For more information take a look at the AES website.


The Audio Engineering Society’s (AES) International Conference on Semantic Audio took place on June 22-24 in Erlangen, Germany at Fraunhofer IIS. The conference included technical discussions along with demos, poster sessions and a few cultural and entertaining activities every evening. Attendees received a pre-conference in-depth introduction with three tutorials on music performance analysis, sonic interactions for virtual reality applications and phase reconstruction from magnitude spectrograms. While the tutorials were not mandatory for attendance, almost all the delegates joined the sessions. Alexander Lerch and Stefan Weinzierl ("Music Performance Analysis") explained how semantic analysis could be applied to support learning a musical instrument by providing feedback on the accuracy of a performance with respect to rhythm, pitch and tone.

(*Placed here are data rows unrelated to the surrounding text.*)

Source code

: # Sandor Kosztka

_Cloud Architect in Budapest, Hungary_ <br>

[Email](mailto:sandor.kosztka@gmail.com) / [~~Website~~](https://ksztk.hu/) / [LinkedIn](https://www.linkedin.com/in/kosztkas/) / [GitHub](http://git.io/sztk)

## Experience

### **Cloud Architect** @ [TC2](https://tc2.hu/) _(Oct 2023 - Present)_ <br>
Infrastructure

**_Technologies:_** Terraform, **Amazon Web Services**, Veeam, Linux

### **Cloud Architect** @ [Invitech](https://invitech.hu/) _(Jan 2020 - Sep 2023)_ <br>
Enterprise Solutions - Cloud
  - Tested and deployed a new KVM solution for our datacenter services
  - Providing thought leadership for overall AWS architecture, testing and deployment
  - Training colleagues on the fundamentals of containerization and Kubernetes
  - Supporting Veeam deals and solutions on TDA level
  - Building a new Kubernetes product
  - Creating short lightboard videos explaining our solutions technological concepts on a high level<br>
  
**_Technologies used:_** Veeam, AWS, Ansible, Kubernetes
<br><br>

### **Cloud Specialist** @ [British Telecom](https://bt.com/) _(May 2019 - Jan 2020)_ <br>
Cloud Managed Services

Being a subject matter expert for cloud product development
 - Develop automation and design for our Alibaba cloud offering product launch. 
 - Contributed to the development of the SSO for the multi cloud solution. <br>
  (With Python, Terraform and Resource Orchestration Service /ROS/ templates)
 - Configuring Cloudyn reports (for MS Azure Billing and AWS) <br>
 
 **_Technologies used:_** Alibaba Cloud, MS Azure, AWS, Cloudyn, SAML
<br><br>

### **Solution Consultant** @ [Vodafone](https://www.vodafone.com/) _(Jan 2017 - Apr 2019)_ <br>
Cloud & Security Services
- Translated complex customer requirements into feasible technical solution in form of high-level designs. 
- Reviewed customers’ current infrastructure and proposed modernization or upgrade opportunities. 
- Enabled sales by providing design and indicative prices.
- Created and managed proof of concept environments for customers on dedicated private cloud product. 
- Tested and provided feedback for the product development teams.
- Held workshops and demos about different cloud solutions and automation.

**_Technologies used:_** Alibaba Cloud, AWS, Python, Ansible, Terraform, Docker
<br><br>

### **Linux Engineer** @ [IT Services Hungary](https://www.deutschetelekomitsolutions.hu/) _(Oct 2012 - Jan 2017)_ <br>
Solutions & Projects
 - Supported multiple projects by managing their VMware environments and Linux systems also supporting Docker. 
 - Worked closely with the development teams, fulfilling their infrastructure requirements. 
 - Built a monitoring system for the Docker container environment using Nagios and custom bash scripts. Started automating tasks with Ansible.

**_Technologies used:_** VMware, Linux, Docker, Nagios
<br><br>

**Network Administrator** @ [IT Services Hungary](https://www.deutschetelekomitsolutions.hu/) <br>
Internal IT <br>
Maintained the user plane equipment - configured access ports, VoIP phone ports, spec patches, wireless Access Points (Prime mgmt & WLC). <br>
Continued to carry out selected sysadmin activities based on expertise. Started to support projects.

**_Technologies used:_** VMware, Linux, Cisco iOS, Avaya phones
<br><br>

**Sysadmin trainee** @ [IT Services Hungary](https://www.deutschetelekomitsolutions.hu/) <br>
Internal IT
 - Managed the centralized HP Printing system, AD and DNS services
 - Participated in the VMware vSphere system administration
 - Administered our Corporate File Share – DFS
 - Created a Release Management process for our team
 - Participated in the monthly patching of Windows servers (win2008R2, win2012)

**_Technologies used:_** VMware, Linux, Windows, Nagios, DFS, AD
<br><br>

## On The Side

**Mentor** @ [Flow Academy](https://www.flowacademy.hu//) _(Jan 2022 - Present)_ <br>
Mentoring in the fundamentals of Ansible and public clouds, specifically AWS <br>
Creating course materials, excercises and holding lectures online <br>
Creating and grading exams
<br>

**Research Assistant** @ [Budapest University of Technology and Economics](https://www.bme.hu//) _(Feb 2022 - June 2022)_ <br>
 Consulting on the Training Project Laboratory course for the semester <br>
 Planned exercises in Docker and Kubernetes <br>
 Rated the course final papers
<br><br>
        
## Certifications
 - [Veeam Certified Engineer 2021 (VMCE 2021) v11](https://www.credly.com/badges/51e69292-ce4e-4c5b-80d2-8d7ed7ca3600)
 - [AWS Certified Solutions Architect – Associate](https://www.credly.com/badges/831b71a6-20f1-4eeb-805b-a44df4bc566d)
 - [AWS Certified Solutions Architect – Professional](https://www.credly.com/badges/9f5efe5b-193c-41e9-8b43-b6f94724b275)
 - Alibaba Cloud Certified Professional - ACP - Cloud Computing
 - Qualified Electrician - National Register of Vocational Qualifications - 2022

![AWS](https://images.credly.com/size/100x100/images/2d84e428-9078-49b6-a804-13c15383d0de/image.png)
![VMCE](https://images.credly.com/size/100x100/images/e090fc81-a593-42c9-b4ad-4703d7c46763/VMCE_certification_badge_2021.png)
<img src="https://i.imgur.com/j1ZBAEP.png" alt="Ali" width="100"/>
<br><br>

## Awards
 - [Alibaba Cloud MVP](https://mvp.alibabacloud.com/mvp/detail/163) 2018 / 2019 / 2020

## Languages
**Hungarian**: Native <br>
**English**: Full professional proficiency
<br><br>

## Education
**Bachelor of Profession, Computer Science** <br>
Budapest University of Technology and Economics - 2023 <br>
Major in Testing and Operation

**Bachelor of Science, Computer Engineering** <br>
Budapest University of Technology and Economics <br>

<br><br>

In the second tutorial entitled "Sonic Interactions for Virtual Reality Applications", Stefania Serafin talked about ways to enhance VR applications by providing sonic and haptic feedback with applications to gaming, virtual musical instruments and rehabilitation.

Christian Dittmar presented a comprehensive overview of different methods for phase reconstruction from magnitude spectrograms. Such algorithms are applied for enhancing the sound quality when applying source separation methods.

The conference officially started on June 22 with a welcome speech from Bernhard Grill, Director of Fraunhofer IIS. Mark Plumbley, Professor of Signal Processing at the University of Surrey gave the keynote speech on audio event detection and scene recognition. He talked about the computational methods for analyzing recordings of everyday sounds with the aim to classify the sounds, such as door slamming or gun shots; and the environment, e.g. train station or an office space.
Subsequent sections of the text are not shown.